There exist many communities that have limited access to large-scale infrastructure of power and water supply. The total dissolved solid (TDS) concentration of the local brackish groundwater is relatively high and requires a treatment process for removing the salt for drinking water. Existing desalination processes are typically classified into two major categories: pressure driven processes such as reverse osmosis (RO) and nanofiltration (NF), and thermal driven processes such as multiple effect evaporation and multistage flash distillation. These technologies confront significant hurdles in being applied for small-scale and off-grid brackish groundwater desalination. For example, RO and NF processes are prone to fouling during extended suspension of system operation, which is not suitable when using intermittently sustainable energy. On the other hand, thermal drive processes require a high level of maintenance and are inherently energy inefficient. Compared with pressure driven or thermal driven processes, CDI technology is advantageous in several aspects, including low voltage requirements and compatibility with local solar energy supply in remote areas.

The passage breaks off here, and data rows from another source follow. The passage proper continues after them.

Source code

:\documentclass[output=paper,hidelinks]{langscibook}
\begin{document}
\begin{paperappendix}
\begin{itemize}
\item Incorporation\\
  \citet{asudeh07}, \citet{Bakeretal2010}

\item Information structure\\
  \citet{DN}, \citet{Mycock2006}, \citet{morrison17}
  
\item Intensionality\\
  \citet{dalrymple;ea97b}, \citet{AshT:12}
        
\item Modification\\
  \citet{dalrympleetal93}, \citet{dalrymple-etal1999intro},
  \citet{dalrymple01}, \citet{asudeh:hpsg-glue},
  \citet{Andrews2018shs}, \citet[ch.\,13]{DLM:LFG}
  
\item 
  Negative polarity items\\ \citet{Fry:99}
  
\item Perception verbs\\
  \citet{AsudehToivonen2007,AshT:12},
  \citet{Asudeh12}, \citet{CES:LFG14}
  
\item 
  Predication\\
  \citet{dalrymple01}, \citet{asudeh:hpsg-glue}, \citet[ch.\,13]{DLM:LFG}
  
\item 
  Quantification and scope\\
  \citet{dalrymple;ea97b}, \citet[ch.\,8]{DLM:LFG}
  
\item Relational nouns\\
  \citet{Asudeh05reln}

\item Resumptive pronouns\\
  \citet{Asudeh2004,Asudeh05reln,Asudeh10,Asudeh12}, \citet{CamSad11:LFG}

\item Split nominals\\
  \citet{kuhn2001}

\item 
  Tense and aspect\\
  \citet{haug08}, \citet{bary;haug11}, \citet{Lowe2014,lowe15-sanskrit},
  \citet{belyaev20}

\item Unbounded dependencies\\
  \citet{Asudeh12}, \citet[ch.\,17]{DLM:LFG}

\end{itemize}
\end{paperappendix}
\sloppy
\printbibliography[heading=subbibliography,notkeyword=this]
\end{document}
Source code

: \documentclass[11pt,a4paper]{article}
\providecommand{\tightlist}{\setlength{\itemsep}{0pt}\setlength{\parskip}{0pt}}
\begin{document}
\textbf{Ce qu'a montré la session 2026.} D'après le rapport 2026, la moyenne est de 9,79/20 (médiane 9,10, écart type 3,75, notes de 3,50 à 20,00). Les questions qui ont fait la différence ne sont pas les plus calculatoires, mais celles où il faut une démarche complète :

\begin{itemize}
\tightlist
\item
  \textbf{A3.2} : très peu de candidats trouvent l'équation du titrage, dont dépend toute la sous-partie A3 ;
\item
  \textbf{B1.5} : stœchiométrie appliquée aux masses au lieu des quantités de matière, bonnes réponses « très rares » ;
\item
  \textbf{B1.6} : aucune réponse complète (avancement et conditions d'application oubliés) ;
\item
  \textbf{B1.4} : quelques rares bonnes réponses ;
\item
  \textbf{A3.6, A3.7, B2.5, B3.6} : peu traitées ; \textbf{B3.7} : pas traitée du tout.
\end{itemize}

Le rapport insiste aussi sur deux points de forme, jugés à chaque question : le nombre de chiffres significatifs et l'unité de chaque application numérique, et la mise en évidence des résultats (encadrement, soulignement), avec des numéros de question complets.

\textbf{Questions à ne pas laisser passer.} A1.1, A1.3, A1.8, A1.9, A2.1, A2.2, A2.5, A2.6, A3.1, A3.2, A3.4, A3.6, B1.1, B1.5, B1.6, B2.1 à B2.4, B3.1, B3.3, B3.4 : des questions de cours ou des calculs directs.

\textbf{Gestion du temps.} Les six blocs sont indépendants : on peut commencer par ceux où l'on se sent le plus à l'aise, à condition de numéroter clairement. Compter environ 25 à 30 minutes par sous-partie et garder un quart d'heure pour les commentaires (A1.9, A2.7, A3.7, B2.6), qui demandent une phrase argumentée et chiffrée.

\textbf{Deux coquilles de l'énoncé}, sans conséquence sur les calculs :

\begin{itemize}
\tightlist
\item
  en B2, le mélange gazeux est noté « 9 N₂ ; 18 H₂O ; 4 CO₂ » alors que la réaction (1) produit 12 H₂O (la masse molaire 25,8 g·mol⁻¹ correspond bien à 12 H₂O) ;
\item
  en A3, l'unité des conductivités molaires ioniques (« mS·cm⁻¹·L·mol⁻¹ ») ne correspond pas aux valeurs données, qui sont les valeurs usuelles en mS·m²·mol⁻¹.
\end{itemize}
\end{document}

In this project, a cohesive team, formed by six undergraduate students at Vanderbilt University, developed a system that coupled solar energy with capacitive deionization. One major challenge the team overcame was to design and build a control system that is capable of separating the deionized product water and the concentrated brine. This project not only achieves a sustainable desalination system with practical purposes, but also teaches next-generation engineers the necessity of using multi-disciplinary teams to solve real-world problems.
Design of CDI Cell: The desalination performance of CDI is highly dependent on the cell configuration. In general, based on the operational nature of continuity, CDI cell designs fall into two categories: ‘batch mode’ and ‘single-pass mode’. In batch mode, the salinity in the volume-specified batch drops steadily and levels off during the charging stage, and the stored salt is released into another batch when it discharges. In single-pass experiments, effluent salinity drops shortly after applying the cell voltage, and it rises up to the feed level due to the limit of saturation capacity. The regeneration of the electrodes occurs in the same feed simply by shortcircuiting or reversing the voltage. In this project, we choose to follow the single-pass mode, because it is more similar to a real desalination process allowing water to pass the system only once, instead of being recycled multiple times.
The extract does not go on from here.